I began learning about rest by not resting. There are countless reasons I could list for why we should rest, why we need to rest, how rest is beneficial, but what is impressed on me most of all lately is that, truly, rest is an act of faith. But I didn’t see that at first.
I assumed that, moving to a country whose mottos include “hakuna matata” and “pole pole” (no worries and slowly), our lives on the field would not be quite so busy. When we arrived I learned rest isn’t something people do here. It’s true that nothing happens quickly. However, there is constantly work to be done. It just takes a long time to do things.
My husband and I arrived on the field without a team and with a 2-year old and an infant. He had to do all the official work for the organization. I had to figure out being a mom and running a household in this country totally on my own, not to mention helping my 2-year old through a traumatic transition and working out how to balance having two kids instead of one.
We had to hit the ground running, in a mad rush to fully furnish our house just so that we could live. That rush set the standard for the rest of the year, my husband working almost every single day to establish a new organization from scratch.

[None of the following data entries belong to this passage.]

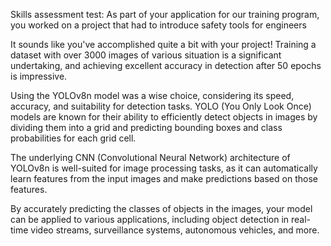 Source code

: Skills assessment test:
As part of your application for our training program, you worked on a project that had to introduce safety tools for engineers



It sounds like you've accomplished quite a bit with your project! Training a dataset with over 3000 images of various 
situation is a significant undertaking, and achieving excellent accuracy in detection after 50 epochs is impressive.

Using the YOLOv8n model was a wise choice, considering its speed, accuracy, and suitability for detection tasks. 
YOLO (You Only Look Once) models are known for their ability to efficiently detect objects in images by dividing 
them into a grid and predicting bounding boxes and class probabilities for each grid cell.

The underlying CNN (Convolutional Neural Network) architecture of YOLOv8n is well-suited for image processing tasks,
as it can automatically learn features from the input images and make predictions based on those features.

By accurately predicting the classes of objects in the images, your model can be applied to various applications,
including object detection in real-time video streams, surveillance systems, autonomous vehicles, and more.
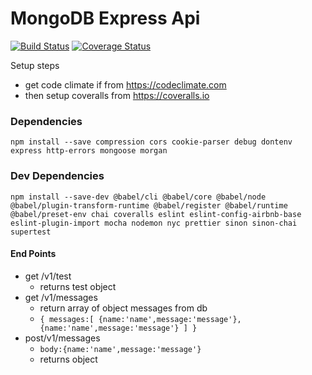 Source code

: # MongoDB Express Api
[![Build Status](https://travis-ci.com/Kyle690/mongoDBAPI.svg?branch=master)](https://travis-ci.com/Kyle690/mongoDBAPI)
[![Coverage Status](https://coveralls.io/repos/github/Kyle690/mongoDBAPI/badge.svg?branch=master)](https://coveralls.io/github/Kyle690/mongoDBAPI?branch=master)

Setup steps
- get code climate if from https://codeclimate.com
- then setup coveralls from https://coveralls.io


### Dependencies
`npm install --save
    compression
    cors
    cookie-parser
    debug
    dontenv
    express
    http-errors
    mongoose
    morgan
`


### Dev Dependencies

`
    npm install --save-dev
    @babel/cli
    @babel/core
    @babel/node
    @babel/plugin-transform-runtime
    @babel/register
    @babel/runtime
    @babel/preset-env
    chai
    coveralls
    eslint
    eslint-config-airbnb-base
    eslint-plugin-import
    mocha
    nodemon
    nyc
    prettier
    sinon
    sinon-chai
    supertest
`

#### End Points

- get /v1/test
    - returns test object
- get /v1/messages
    - return array of object messages from db
    - `{
        messages:[
            {name:'name',message:'message'},
            {name:'name',message:'message'}
        ]
    }`
- post/v1/messages
    - `body:{name:'name',message:'message'}`
    - returns object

Christmas Day, we had been in the country almost 10 months, and we were packing for our first trip back to the US. I was looking forward to finally having my husband home for a day. Nothing is open on Christmas; he had to have a day off! Then, late in the morning, we received a phone call that a friend’s brother had died. The friend was alone because the rest of the family had gone to their country home for the holiday. They couldn’t come back to the city; the buses were overflowing with passengers. My husband went to sit with our friend. I had a breakdown.
As I fumed that afternoon, I realized that I didn’t begrudge my husband going to visit a grieving friend. It was the past 10 months of restlessness that got to me. Our lifestyle had to change. Late that night, when he got home, I told my husband how this pace of life was ruining me, that when we got back from our trip next year we would have to schedule real days off, or I wasn’t going to survive. It sounded overly dramatic, but I believe it was true. The days without rest were wearing on him, too. We were fully on the same page.

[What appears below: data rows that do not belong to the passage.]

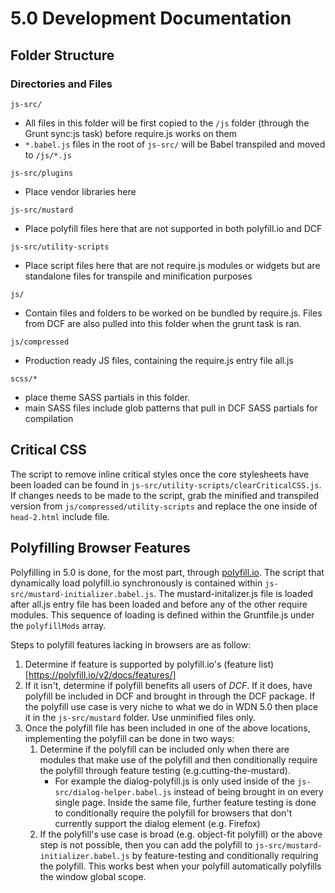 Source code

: # 5.0 Development Documentation

## Folder Structure 
### Directories and Files
`js-src/`
* All files in this folder will be first copied to the `/js` folder (through the Grunt sync:js task) before require.js 
works on them
* `*.babel.js` files in the root of `js-src/` will be Babel transpiled and moved to `/js/*.js` 

`js-src/plugins`
* Place vendor libraries here

`js-src/mustard`
* Place polyfill files here that are not supported in both polyfill.io and DCF

`js-src/utility-scripts`
* Place script files here that are not require.js modules or widgets but are standalone files for transpile and 
minification purposes

`js/`
* Contain files and folders to be worked on be bundled by require.js. Files from DCF are also pulled into this folder 
when the grunt task is ran.

`js/compressed`
* Production ready JS files, containing the require.js entry file all.js

`scss/*`
* place theme SASS partials in this folder. 
* main SASS files include glob patterns that pull in DCF SASS partials for compilation

## Critical CSS
The script to remove inline critical styles once the core stylesheets have been loaded can be found in 
`js-src/utility-scripts/clearCriticalCSS.js`. If changes needs to be made to the script, grab the minified and 
transpiled version from `js/compressed/utility-scripts` and replace the one inside  of `head-2.html` include file.

## Polyfilling Browser Features
Polyfilling in 5.0 is done, for the most part, through [polyfill.io](http://polyfill.io). The script that 
dynamically load
polyfill.io synchronously is contained within `js-src/mustard-initializer.babel.js`. The mustard-initalizer.js file is 
loaded after all.js entry file has been loaded and before any of the other require modules. This sequence of loading 
is defined within the Gruntfile.js under the `polyfillMods` array.

Steps to polyfill features 
lacking in browsers are as follow: 
1. Determine if feature is supported by polyfill.io's (feature list)[https://polyfill.io/v2/docs/features/]
2. If it isn't, determine if polyfill benefits all users of _DCF_. If it does, have polyfill be included in DCF and 
brought in through the DCF package. If the polyfill use case is very niche to what we do in WDN 5.0 then place it in 
the `js-src/mustard` folder. Use unminified files only.
3. Once the polyfill file has been included in one of the above locations, implementing the polyfill can be done in 
two ways:
    1. Determine if the polyfill can be included only when there are modules that make use of the polyfill and then 
    conditionally require the polyfill through feature testing (e.g.cutting-the-mustard). 
        * For example the dialog-polyfill.js is only used inside of the `js-src/dialog-helper.babel.js` instead of being brought in on every single page. Inside the same file, further feature testing is done to 
        conditionally require the polyfill for browsers that don't currently support the dialog element (e.g. Firefox)
    2. If the polyfill's use case is broad (e.g. object-fit polyfill) or the above step is not possible, then you can
     add the polyfill to `js-src/mustard-initializer.babel.js` by feature-testing and conditionally requiring the polyfill. This works best when your polyfill automatically polyfills the window global scope.
      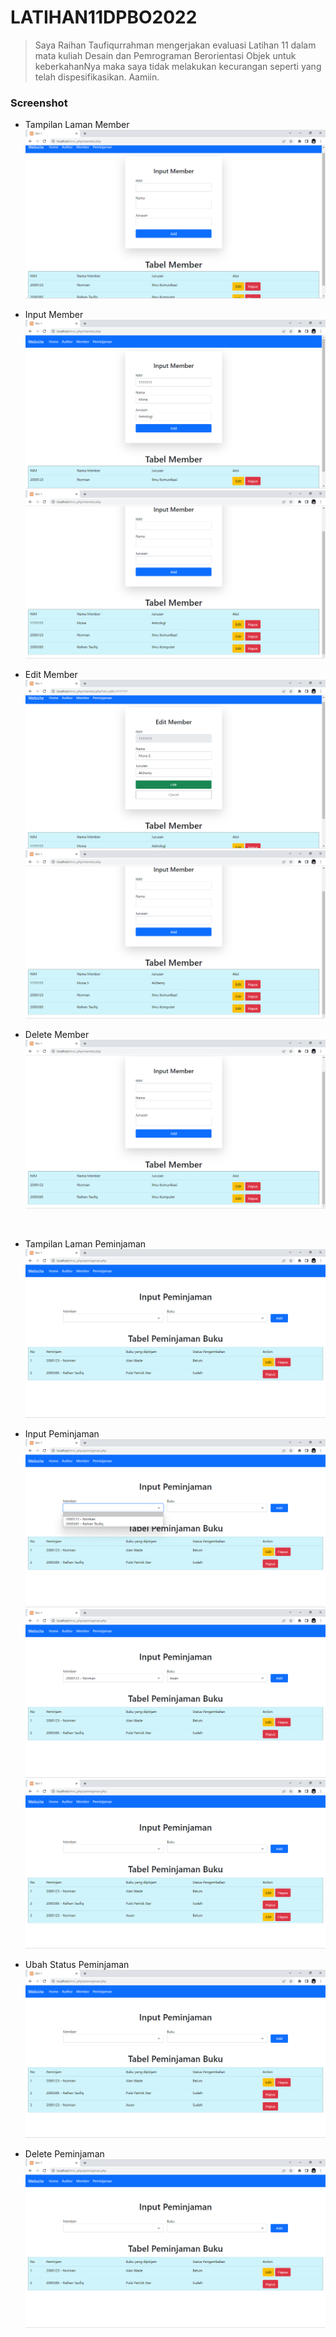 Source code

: # LATIHAN11DPBO2022
> Saya Raihan Taufiqurrahman mengerjakan evaluasi Latihan 11 dalam mata kuliah Desain dan Pemrograman Berorientasi Objek untuk keberkahanNya maka saya tidak melakukan kecurangan seperti yang telah dispesifikasikan. Aamiin.

### Screenshot
- Tampilan Laman Member<br />
![1](https://github.com/raihantaufiq/LATIHAN11DPBO2022/blob/main/screenshot/Screenshot%20(1).png?raw=true)

- Input Member<br />
![2](https://github.com/raihantaufiq/LATIHAN11DPBO2022/blob/main/screenshot/Screenshot%20(2).png?raw=true)
![3](https://github.com/raihantaufiq/LATIHAN11DPBO2022/blob/main/screenshot/Screenshot%20(3).png?raw=true)

- Edit Member<br />
![4](https://github.com/raihantaufiq/LATIHAN11DPBO2022/blob/main/screenshot/Screenshot%20(4).png?raw=true)
![5](https://github.com/raihantaufiq/LATIHAN11DPBO2022/blob/main/screenshot/Screenshot%20(5).png?raw=true)

- Delete Member<br />
![6](https://github.com/raihantaufiq/LATIHAN11DPBO2022/blob/main/screenshot/Screenshot%20(6).png?raw=true)

<br />

- Tampilan Laman Peminjaman<br />
![7](https://github.com/raihantaufiq/LATIHAN11DPBO2022/blob/main/screenshot/Screenshot%20(7).png?raw=true)

- Input Peminjaman<br />
![8](https://github.com/raihantaufiq/LATIHAN11DPBO2022/blob/main/screenshot/Screenshot%20(8).png?raw=true)
![9](https://github.com/raihantaufiq/LATIHAN11DPBO2022/blob/main/screenshot/Screenshot%20(9).png?raw=true)
![10](https://github.com/raihantaufiq/LATIHAN11DPBO2022/blob/main/screenshot/Screenshot%20(10).png?raw=true)

- Ubah Status Peminjaman<br />
![11](https://github.com/raihantaufiq/LATIHAN11DPBO2022/blob/main/screenshot/Screenshot%20(11).png?raw=true)

- Delete Peminjaman<br />
![12](https://github.com/raihantaufiq/LATIHAN11DPBO2022/blob/main/screenshot/Screenshot%20(12).png?raw=true)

During that first year, I noticed the physical and mental consequences of not resting. I didn’t realize the spiritual ones until I began practicing regular rest.

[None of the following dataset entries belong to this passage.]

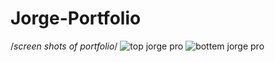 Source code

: # Jorge-Portfolio

/*screen shots of portfolio*/
![top jorge pro](https://user-images.githubusercontent.com/106455345/177357283-73f48f0a-bfc8-48ba-a5cf-c56678e9626e.png)
![bottem jorge pro](https://user-images.githubusercontent.com/106455345/177357315-f180c7a2-f1a4-4a2d-bbcd-7259cf24946b.png)
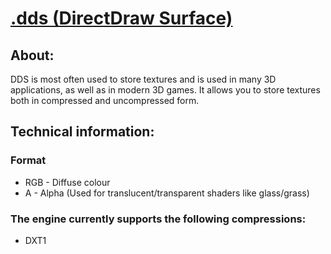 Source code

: # [.dds (DirectDraw Surface)](https://en.wikipedia.org/wiki/DirectDraw_Surface)

## About:

DDS is most often used to store textures and is used in many 3D applications, as well as in modern 3D games. It allows you to store textures both in compressed and uncompressed form.

## Technical information:

### Format

- RGB - Diffuse colour
- A - Alpha (Used for translucent/transparent shaders like glass/grass)

### The engine currently supports the following compressions:

- DXT1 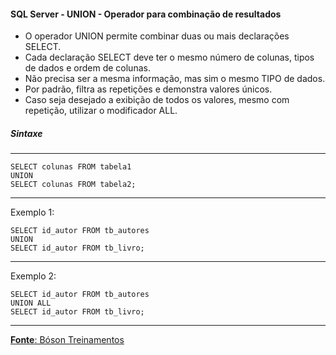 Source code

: #### SQL Server - UNION - Operador para combinação de resultados

* O operador UNION permite combinar duas ou mais declarações SELECT.
* Cada declaração SELECT deve ter o mesmo número de colunas, tipos de dados e ordem de colunas.
* Não precisa ser a mesma informação, mas sim o mesmo TIPO de dados.
* Por padrão, filtra as repetições e demonstra valores únicos.
* Caso seja desejado a exibição de todos os valores, mesmo com repetição, utilizar o modificador ALL.

##### Sintaxe
---

	SELECT colunas FROM tabela1
	UNION
	SELECT colunas FROM tabela2;	
		
---
Exemplo 1:

	SELECT id_autor FROM tb_autores
	UNION
	SELECT id_autor FROM tb_livro;
		
---
Exemplo 2:

	SELECT id_autor FROM tb_autores
	UNION ALL
	SELECT id_autor FROM tb_livro;
	
---

[**Fonte**: Bóson Treinamentos](https://youtube.com/playlist?list=PLucm8g_ezqNqI5cW3alteV5olcMCcHYRK&si=iTJ-F9uZb8Eff3QA) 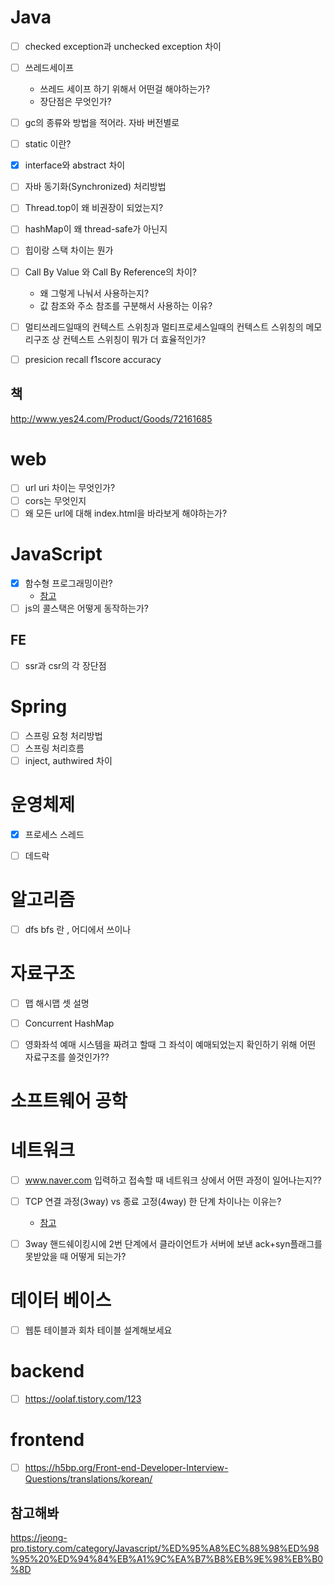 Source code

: # Java
* [ ] checked exception과 unchecked exception 차이
* [ ] 쓰레드세이프
  + 쓰레드 세이프 하기 위해서 어떤걸 해야하는가?
  + 장단점은 무엇인가?
* [ ] gc의 종류와 방법을 적어라. 자바 버전별로
* [ ] static 이란?
* [x] interface와 abstract 차이
* [ ] 자바 동기화(Synchronized) 처리방법 
* [ ] Thread.top이 왜 비권장이 되었는지?
* [ ] hashMap이 왜 thread-safe가 아닌지
* [ ] 힙이랑 스택 차이는 뭔가
* [ ] Call By Value 와 Call By Reference의 차이? 
  + 왜 그렇게 나눠서 사용하는지? 
  + 값 참조와 주소 참조를 구분해서 사용하는 이유?
* [ ] 멀티쓰레드일때의 컨텍스트 스위칭과 멀티프로세스일때의 컨텍스트 스위칭의 메모리구조 상 컨텍스트 스위칭이 뭐가 더 효율적인가?
* [ ] presicion recall f1score accuracy 


## 책
http://www.yes24.com/Product/Goods/72161685

# web
* [ ] url uri 차이는 무엇인가?
* [ ] cors는 무엇인지
* [ ] 왜 모든 url에 대해 index.html을 바라보게 해야하는가?

# JavaScript
* [x] 함수형 프로그래밍이란?
  + [참고](https://www.zerocho.com/category/JavaScript/post/576cafb45eb04d4c1aa35078)
* [ ] js의 콜스택은 어떻게 동작하는가?

## FE
* [ ] ssr과 csr의 각 장단점


# Spring
* [ ] 스프링 요청 처리방법 
* [ ] 스프링 처리흐름
* [ ] inject, authwired 차이

# 운영체제
* [x] 프로세스 스레드
* [ ] 데드락


# 알고리즘
* [ ] dfs bfs 란 , 어디에서 쓰이나


# 자료구조
* [ ] 맵 해시맵 셋 설명 
* [ ] Concurrent HashMap
* [ ] 영화좌석 예매 시스템을 짜려고 할때 그 좌석이 예매되었는지 확인하기 위해 어떤 자료구조를 쓸것인가??


# 소프트웨어 공학


# 네트워크
* [ ] www.naver.com 입력하고 접속할 때 네트워크 상에서 어떤 과정이 일어나는지??
* [ ] TCP 연결 과정(3way) vs 종료 고정(4way) 한 단계 차이나는 이유는? 
  + [참고](https://goodgid.github.io/TCP-IP-3Way-4Way/#4-way-handshaking-%EA%B3%BC%EC%A0%95)
* [ ] 3way 핸드쉐이킹시에 2번 단계에서 클라이언트가 서버에 보낸 ack+syn플래그를 못받았을 때 어떻게 되는가?
  

# 데이터 베이스
* [ ] 웹툰 테이블과 회차 테이블 설계해보세요


# backend
* [ ] https://oolaf.tistory.com/123

# frontend
* [ ] https://h5bp.org/Front-end-Developer-Interview-Questions/translations/korean/


## 참고해봐
https://jeong-pro.tistory.com/category/Javascript/%ED%95%A8%EC%88%98%ED%98%95%20%ED%94%84%EB%A1%9C%EA%B7%B8%EB%9E%98%EB%B0%8D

Rest is, first of all, an act of faith. We are made in God’s image, but we have limitations that he doesn’t. He doesn’t sleep (Psalm 121:4). We would die without sleep.
When Jesus came to earth, he took on flesh. He took on human limitations, though he is divine. The gospels often mention Jesus getting away to spend time in prayer and also to rest. He invited his disciples “to a desolate place (to) rest awhile” (Mark 10:31). He sets an example for how to live with our physical limitations.
My husband needed to rest not only to restore his body, but to trust that God was establishing this organization and that God would continue doing his work on my husband’s days off. I needed to rest in order to actively trust God with my family’s needs. I couldn’t do it all, and I shouldn’t.
Failure or refusal to rest not only wearies our minds and bodies, but spiritually, it sets us up for self-centered idolatry – our attention focused on what we need to do, rather what God is doing. Regular rest sets us up to trust God to keep things going while we are off the clock.
It has been four years since that Christmas. I don’t always succeed in resting well. I am sure there is much for me still to learn and practice. I have learned one thing.
Rest is an act of faith. There is work I need to do. There are things I need to do to take care of my family. But my role in these things is not so urgent that I can’t rest one day a week. God is the one holding it all together, and he can certainly get along without me. I just need to trust him to do that!
What keeps you from rest? What do you need to trust God with so that you can take a day off?